- [Material to process]
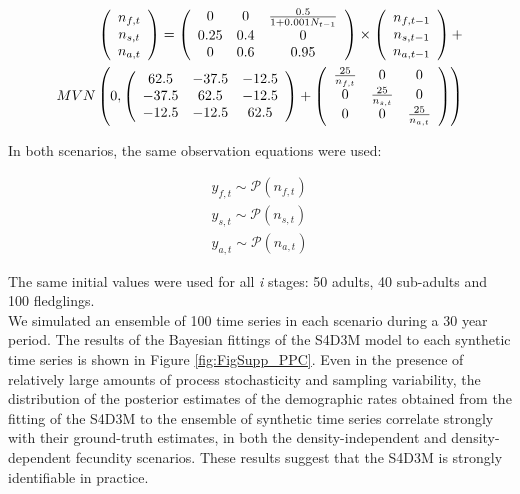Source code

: \documentclass[12pt,a4paper]{article}
\begin{document}
\begin{align}\label{FullModel_DD}
	\left(\begin{array}{c}
		{n_{f, t}} \\ 
		{n_{s, t}} \\ 
		{n_{a, t}}
	\end{array}\right)=
	\left(\begin{array}{ccc}{0} & {0} & {\frac{0.5}{1+0.001N_{t-1}}} \\
		{0.25} & {0.4} & {0} \\
		{0} & {0.6} & {0.95}
	\end{array}\right)
	\times\left(\begin{array}{c}
		{n_{f, t-1}} \\ 
		{n_{s, t-1}} \\ 
		{n_{a, t-1}}
	\end{array}\right)+ \notag \\
	MVN\left(0,\left(\begin{array}{ccc}
		{62.5} & {-37.5} & {-12.5} \\
		{-37.5} & {62.5} & {-12.5} \\
		{-12.5} & {-12.5} & {62.5}
	\end{array}\right)+\left(\begin{array}{ccc}
		{\frac{25}{n_{f, t}}} & {0} & {0} \\
		{0} & {\frac{25}{n_{s, t}}} & {0} \\
		{0} & {0} & {\frac{25}{n_{a, t}}}\end{array}\right)\right)\end{align}

In both scenarios, the same observation equations were used:

\begin{equation}\label{ObsEqns2}
	\begin{array}
		{l}{y_{f, t} \sim \mathcal{P}(n_{f, t})} \\
		{y_{s, t} \sim \mathcal{P}(n_{s, t})} \\
		{y_{a, t} \sim \mathcal{P}(n_{a, t})}
	\end{array}
\end{equation}

The same initial values were used for all \textit{i} stages: 50 adults, 40 sub-adults and 100 fledglings.\\

We simulated an ensemble of 100 time series in each scenario during a 30 year period. The results of the Bayesian fittings of the S4D3M model to each synthetic time series is shown in Figure \ref{fig:FigSupp_PPC}. Even in the presence of relatively large amounts of process stochasticity and sampling variability, the distribution of the posterior estimates of the demographic rates obtained from the fitting of the S4D3M to the ensemble of synthetic time series correlate strongly with their ground-truth estimates, in both the density-independent and density-dependent fecundity scenarios. These results suggest that the S4D3M is strongly identifiable in practice.\\
\end{document}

- [Your task] Take each line from the preceding material that contains "were" and copy it.

- [Reply to the task]
In both scenarios, the same observation equations were used:
The same initial values were used for all \textit{i} stages: 50 adults, 40 sub-adults and 100 fledglings.\\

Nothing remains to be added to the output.